Res-school deal set to close this fall
Courts: “Former students and family members have the right to object…”
Inuit survivors of residential schools — and the lawyers and organizations who represent them — will face one last hurdle this fall.
That’s when courts in nine provinces and territories will hold final hearings on a settlement agreement reached last year between the federal government, numerous churches, and lawyers representing residential school survivors.
The purpose of those hearings is to allow any former student, or family member of a former student, to tell the courts about any parts of the agreement that they don’t like.
“Former students and family members have the right to object to the agreement if they don’t like some part of it,” says a press release issued last week by the courts.
After that, courts will likely approve the deal, and notices will go out explaining how people may apply for compensation payments.
It’s estimated that at least 4,000 Inuit and Inuvialuit living in Nunavut, Nunavik, the Northwest Territories, and southern Canada are eligible for compensation payments.
You can find information about the settlement agreement on the internet here: www.residentialschoolsettlement.ca.
There, you’ll find numerous documents explaining the agreement in English, Inuktitut and French, as well as application forms for the $8,000 advance payment that’s now available to survivors aged 65 and older.
The site also contains forms that former students may use to ask questions or register objections.
In Nunavut, former students may register objections at a public hearing set for Oct. 10-11 at the Iqaluit courthouse, to be organized by the Nunavut Court of Justice in Iqaluit.
In Quebec, former students may attend a public hearing starting at 9:30 a.m.
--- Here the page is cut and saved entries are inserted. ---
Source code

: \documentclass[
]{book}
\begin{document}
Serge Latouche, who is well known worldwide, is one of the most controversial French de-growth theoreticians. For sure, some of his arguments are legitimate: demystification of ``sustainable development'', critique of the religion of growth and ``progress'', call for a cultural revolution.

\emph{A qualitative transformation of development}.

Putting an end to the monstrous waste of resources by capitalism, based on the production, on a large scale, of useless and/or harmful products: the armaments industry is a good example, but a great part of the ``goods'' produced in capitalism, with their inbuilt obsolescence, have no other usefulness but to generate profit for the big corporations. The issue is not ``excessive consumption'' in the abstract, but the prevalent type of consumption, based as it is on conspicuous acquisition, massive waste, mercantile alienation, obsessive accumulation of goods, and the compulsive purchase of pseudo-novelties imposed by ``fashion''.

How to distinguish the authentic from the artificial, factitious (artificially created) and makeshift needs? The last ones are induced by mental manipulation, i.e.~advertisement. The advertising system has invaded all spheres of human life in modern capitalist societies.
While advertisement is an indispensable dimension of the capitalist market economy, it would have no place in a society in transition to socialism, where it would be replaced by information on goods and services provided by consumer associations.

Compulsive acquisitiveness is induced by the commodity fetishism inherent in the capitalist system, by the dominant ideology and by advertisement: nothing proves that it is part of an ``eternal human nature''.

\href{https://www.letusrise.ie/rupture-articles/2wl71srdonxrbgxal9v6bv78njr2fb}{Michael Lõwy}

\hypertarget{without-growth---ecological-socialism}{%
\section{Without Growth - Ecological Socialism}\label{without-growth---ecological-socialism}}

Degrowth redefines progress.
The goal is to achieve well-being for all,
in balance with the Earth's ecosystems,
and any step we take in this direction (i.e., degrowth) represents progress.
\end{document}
Sept. 8 at the Palais de Justice, 1 rue Notre-Dame est, to be organized by the Quebec Superior Court.
In the Northwest Territories, former students may attend a public hearing Oct.3-4, at the Yellowknife courthouse, 4903 49th St.
Information about hearings in other provinces is listed at the residential school website.
The settlement deal, reached last November, was confirmed this past April by Jim Prentice, the Tory DIAND minister.
That agreement, which is detailed on the website, provides for the following:
* a “common experience” payment for every aboriginal person who attended a residential school run by, or on behalf of, the federal government, comprising a lump sum of $10,000, plus $3,000 for each year of attendance;
* an “individual assessment process” to provide additional compensation to those who suffered severe physical or sexual abuse;
* $125 million to the Aboriginal Healing Fund, which will be used to pay for healing programs over a five-year period;
* $20 million to set up memorials to help people remember the history of residential schools;
* money to pay for a “truth and reconciliation” process that would bring people together in a public acknowledgement of what happened at aboriginal residential schools.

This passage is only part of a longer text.